If area 1 has plants 1 and 2, and area 2 has plants 2 and 3, your areas_plants table would look like this:
area_id | plant_id | sort_idx
-----------------------------
1 | 1 | 0
1 | 2 | 1
2 | 2 | 0
2 | 3 | 1
You can then look up relationships from either side, and use simple JOINs to get the relevant data from either table. No need to muck about in LIKE conditions to figure out if it's in the list, blah, bleh, yuck. I've been there for a legacy database. No fun. Use SQL to its greatest potential.
How about this:
table: plants
plant_ID | name
1 | tree
2 | shrubbery
20 | notashrubbery
table: areas
area_ID | name
1 | forest
table: area_plant_map
area_ID | plant_ID | sequence
1 | 1 | 0
1 | 2 | 1
1 | 20 | 2
That's the standard normalized way to do it (with a mapping table).
To find all areas with a shrubbery (plant 2), do this:
SELECT *
FROM areas
INNER JOIN area_plant_map ON areas.area_ID = area_plant_map.area_ID
WHERE plant_ID = 2
You know this violates normal form?
Typically, one would have an areaplants table: area_ID, plant_ID with a unique constraint on the two and foreign keys to the other two tables. This "link" table is what gives you many-many or many-to-one relationships.
Queries on this are generally very efficient, they utilize indexes and do not require parsing strings.
8 years after this question was asked, here's 2 ideas:
1. Use json type (link)
As of MySQL 5.7.8, MySQL supports a native JSON data type defined by RFC 7159 that enables efficient access to data in JSON (JavaScript Object Notation) documents.

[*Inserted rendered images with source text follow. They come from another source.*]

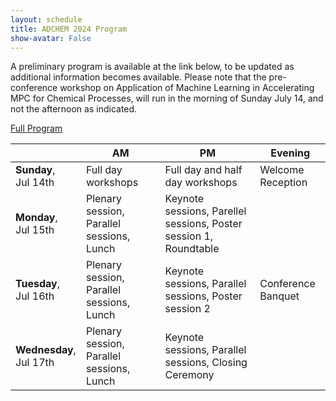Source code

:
 ```yaml
---
layout: schedule
title: ADCHEM 2024 Program
show-avatar: False
---
```


A preliminary program is available at the link below, to be updated as additional information becomes available.  Please note that the pre-conference workshop on Application of Machine Learning in Accelerating MPC for Chemical Processes, will run in the morning of Sunday July 14, and not the afternoon as indicated.

<div class="text-center">
  <a class="btn btn-warning btn-lg" href="[https://www.conferium.com/convPages/conv_248.lasso?registration=true&lang=en](https://ifac.papercept.net/conferences/conferences/ADCHEM24/program/ADCHEM24_ProgramAtAGlanceWeb.html)" role="button">Full Program</a>
</div>

|                             | **AM**                                    | **PM**                                                            | **Evening**        |
|-----------------------------|-------------------------------------------|-------------------------------------------------------------------|--------------------|
| **Sunday**, <br>Jul 14th    | Full day workshops                        | Full day and half day workshops                                   | Welcome Reception  |
| **Monday**, <br>Jul 15th    | Plenary session, Parallel sessions, Lunch | Keynote sessions, Parellel sessions, Poster session 1, Roundtable |                    |
| **Tuesday**, <br>Jul 16th   | Plenary session, Parallel sessions, Lunch | Keynote sessions, Parallel sessions, Poster session 2             | Conference Banquet |
| **Wednesday**, <br>Jul 17th | Plenary session, Parallel sessions, Lunch | Keynote sessions, Parallel sessions, Closing Ceremony             |                    |


<!-- 
### Navigation
[Day 1: August 7th (Sunday)](https://controls.papercept.net/conferences/conferences/ACIP20/program/ACIP20_ContentListWeb_1.html) | [Day 2: August 8th (Monday)](https://controls.papercept.net/conferences/conferences/ACIP20/program/ACIP20_ContentListWeb_2.html) | [Day 3: August 9th (Tuesday)](https://controls.papercept.net/conferences/conferences/ACIP20/program/ACIP20_ContentListWeb_3.html)

### Program on PaperCept
The full conference program and schedules are available via [PaperCept](https://controls.papercept.net/conferences/conferences/ACIP20/program/ACIP20_ProgramAtAGlanceWeb.html).

### Conference Location

{% include _info/location.html %}

<!-- Download [Excel]({% link assets/docs/schedule.xlsx %}) or [PDF]({% link assets/docs/schedule.pdf %}) copy of the agenda. -->
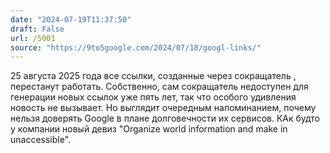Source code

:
 ```yaml
---
date: "2024-07-19T11:37:50"
draft: False
url: /5001
source: "https://9to5google.com/2024/07/18/googl-links/"
---
```


25 августа 2025 года все ссылки, созданные через сокращатель , перестанут работать. Собственно, сам сокращатель недоступен для генерации новых ссылок уже пять лет, так что особого удивления новость не вызывает. Но выглядит очередным напоминанием, почему нельзя доверять Google в плане долговечности их сервисов. КАк будто у компании новый девиз "Organize world information and make in unaccessible".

2. Use your own codification
Turn area_id into a string field (varchar or text, your choice, think about performance), then you can represent values as for example -21-30-2-4-20- then you can filter using %-2-%.
If you somehow try one of these, I'd love it if you shared your performance results, with 100M rows as you suggested.
--
Remember than using any of these breaks first rule of normalization, which says every column should hold a single value
Your relation attributes should be atomic, not made up of multiple values like lists. It is too hard to search them. You need a new relation that maps the plants to the area_ID and the area_ID/plant combination is the primary key.
Use many-to-many relationship:
CREATE TABLE plant (
plant_id INT NOT NULL AUTO_INCREMENT PRIMARY KEY,
name VARCHAR(255)
) ENGINE=INNODB;
CREATE TABLE area (
area_id INT NOT NULL AUTO_INCREMENT PRIMARY KEY,
name VARCHAR(255)
) ENGINE=INNODB;
CREATE TABLE plant_area_xref (
plant_id INT NOT NULL,
area_id INT NOT NULL,
sort_idx INT NOT NULL,
FOREIGN KEY (plant_id) REFERENCES plant(plant_id) ON DELETE CASCADE,
FOREIGN KEY (area_id) REFERENCES area(area_id) ON DELETE CASCADE,
PRIMARY KEY (plant_id, area_id, sort_idx)
) ENGINE=INNODB;
EDIT:
Just to answer your bonus question:
Bonus Question Is it time to step away from MySQL? Is there a better DB to manage this?
This has nothing to do with MySQL. This was just an issue with bad database design. You should use intersection tables and many-to-many relationship for cases like this in every RDBMS (MySQL, Oracle, MSSQL, PostgreSQL etc).